*TO DO*. What lines of the data below hold the string "newcommand"? Copy each one out.

**** AVAILABLE DATA

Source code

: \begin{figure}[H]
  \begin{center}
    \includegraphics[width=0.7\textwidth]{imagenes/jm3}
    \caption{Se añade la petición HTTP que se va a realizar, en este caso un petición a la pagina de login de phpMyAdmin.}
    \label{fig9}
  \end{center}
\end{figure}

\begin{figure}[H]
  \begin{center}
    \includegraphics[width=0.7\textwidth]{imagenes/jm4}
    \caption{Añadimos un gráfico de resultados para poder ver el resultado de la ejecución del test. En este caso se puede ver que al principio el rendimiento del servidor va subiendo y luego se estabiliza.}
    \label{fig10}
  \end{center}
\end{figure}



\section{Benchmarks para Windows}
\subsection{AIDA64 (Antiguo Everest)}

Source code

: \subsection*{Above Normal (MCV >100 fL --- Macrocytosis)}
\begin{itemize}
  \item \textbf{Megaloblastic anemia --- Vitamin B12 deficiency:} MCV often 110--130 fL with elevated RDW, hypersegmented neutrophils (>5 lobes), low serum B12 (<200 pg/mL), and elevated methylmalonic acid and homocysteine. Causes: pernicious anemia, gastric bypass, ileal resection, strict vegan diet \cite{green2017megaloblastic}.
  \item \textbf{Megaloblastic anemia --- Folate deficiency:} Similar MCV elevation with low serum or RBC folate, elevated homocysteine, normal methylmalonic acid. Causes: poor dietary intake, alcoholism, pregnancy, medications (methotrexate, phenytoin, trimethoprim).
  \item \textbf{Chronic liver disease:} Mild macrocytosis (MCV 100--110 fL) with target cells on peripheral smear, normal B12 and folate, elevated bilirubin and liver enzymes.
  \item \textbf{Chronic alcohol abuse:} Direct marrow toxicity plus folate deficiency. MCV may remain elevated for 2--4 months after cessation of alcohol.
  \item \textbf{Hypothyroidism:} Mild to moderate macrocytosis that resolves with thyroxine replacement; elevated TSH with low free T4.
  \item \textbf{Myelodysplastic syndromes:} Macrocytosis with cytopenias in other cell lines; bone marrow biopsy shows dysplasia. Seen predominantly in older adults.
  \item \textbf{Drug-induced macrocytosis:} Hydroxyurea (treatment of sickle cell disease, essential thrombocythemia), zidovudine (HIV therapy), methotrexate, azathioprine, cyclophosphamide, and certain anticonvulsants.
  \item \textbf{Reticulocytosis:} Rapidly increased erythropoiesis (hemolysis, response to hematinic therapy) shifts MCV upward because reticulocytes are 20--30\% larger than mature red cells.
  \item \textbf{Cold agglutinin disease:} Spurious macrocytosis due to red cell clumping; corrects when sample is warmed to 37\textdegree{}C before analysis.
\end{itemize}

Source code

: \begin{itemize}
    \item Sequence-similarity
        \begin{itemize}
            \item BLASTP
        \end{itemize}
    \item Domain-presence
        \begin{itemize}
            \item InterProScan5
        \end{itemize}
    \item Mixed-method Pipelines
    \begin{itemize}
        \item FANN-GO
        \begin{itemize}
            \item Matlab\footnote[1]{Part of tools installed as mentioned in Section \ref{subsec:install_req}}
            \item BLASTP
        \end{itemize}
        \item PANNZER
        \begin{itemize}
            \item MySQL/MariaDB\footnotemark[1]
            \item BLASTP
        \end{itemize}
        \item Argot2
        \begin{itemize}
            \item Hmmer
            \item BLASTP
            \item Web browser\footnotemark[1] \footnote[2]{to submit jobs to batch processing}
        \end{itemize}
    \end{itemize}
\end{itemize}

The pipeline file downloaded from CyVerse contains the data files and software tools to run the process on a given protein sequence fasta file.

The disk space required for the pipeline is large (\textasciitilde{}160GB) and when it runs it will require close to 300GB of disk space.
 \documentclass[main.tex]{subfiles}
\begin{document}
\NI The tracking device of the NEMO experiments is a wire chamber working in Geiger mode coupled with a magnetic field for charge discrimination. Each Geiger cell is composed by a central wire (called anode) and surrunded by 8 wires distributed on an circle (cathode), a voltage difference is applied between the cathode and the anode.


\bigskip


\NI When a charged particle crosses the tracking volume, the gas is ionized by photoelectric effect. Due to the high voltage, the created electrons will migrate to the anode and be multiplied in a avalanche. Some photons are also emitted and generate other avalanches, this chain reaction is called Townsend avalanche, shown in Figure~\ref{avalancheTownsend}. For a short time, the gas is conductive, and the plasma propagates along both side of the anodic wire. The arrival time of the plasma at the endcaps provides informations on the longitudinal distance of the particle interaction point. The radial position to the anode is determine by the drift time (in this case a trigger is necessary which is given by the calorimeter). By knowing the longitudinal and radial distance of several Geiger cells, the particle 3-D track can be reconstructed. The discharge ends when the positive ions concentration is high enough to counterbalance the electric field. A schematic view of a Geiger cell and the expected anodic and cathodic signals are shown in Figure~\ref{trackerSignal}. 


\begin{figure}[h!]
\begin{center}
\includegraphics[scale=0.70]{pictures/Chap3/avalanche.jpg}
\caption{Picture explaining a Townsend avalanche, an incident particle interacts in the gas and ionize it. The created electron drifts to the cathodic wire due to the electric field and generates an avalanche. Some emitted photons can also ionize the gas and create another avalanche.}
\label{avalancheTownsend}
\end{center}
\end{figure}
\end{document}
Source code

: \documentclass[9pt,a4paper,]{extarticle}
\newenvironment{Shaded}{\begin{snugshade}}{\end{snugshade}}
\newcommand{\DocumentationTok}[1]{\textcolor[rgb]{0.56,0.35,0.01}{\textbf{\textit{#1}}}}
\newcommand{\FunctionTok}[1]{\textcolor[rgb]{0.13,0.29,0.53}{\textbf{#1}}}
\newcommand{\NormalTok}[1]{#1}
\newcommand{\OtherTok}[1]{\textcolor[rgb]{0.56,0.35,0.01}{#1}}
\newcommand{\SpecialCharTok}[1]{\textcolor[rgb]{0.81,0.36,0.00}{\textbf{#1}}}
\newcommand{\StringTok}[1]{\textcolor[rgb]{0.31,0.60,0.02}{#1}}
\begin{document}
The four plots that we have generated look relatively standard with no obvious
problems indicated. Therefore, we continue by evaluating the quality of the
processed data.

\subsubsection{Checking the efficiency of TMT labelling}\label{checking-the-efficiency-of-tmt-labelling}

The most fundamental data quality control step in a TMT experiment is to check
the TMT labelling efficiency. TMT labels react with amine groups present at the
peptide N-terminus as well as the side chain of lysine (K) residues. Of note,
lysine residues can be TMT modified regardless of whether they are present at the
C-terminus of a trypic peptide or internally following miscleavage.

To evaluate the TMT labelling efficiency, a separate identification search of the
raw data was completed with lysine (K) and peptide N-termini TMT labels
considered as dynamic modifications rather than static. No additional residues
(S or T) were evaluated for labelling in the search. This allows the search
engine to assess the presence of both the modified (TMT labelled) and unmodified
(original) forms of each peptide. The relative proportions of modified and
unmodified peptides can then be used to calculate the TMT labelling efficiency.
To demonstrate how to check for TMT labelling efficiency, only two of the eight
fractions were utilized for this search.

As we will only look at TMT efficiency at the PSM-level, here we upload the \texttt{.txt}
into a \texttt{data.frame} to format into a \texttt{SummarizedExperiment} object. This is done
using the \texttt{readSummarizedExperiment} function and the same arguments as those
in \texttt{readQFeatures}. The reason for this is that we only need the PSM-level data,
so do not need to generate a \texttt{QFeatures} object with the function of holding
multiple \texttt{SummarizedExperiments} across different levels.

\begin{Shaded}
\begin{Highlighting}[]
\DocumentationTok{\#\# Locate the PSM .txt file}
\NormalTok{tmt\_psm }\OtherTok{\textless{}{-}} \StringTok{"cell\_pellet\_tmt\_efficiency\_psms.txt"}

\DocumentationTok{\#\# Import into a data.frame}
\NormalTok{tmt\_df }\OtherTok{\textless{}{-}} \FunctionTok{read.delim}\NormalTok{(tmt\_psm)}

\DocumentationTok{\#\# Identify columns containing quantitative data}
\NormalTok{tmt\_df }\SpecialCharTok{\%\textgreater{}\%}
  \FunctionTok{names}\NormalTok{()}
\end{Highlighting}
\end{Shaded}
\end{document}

********

*ANSWER AREA*.
\newcommand{\DocumentationTok}[1]{\textcolor[rgb]{0.56,0.35,0.01}{\textbf{\textit{#1}}}}
\newcommand{\FunctionTok}[1]{\textcolor[rgb]{0.13,0.29,0.53}{\textbf{#1}}}
\newcommand{\NormalTok}[1]{#1}
\newcommand{\OtherTok}[1]{\textcolor[rgb]{0.56,0.35,0.01}{#1}}
\newcommand{\SpecialCharTok}[1]{\textcolor[rgb]{0.81,0.36,0.00}{\textbf{#1}}}
\newcommand{\StringTok}[1]{\textcolor[rgb]{0.31,0.60,0.02}{#1}}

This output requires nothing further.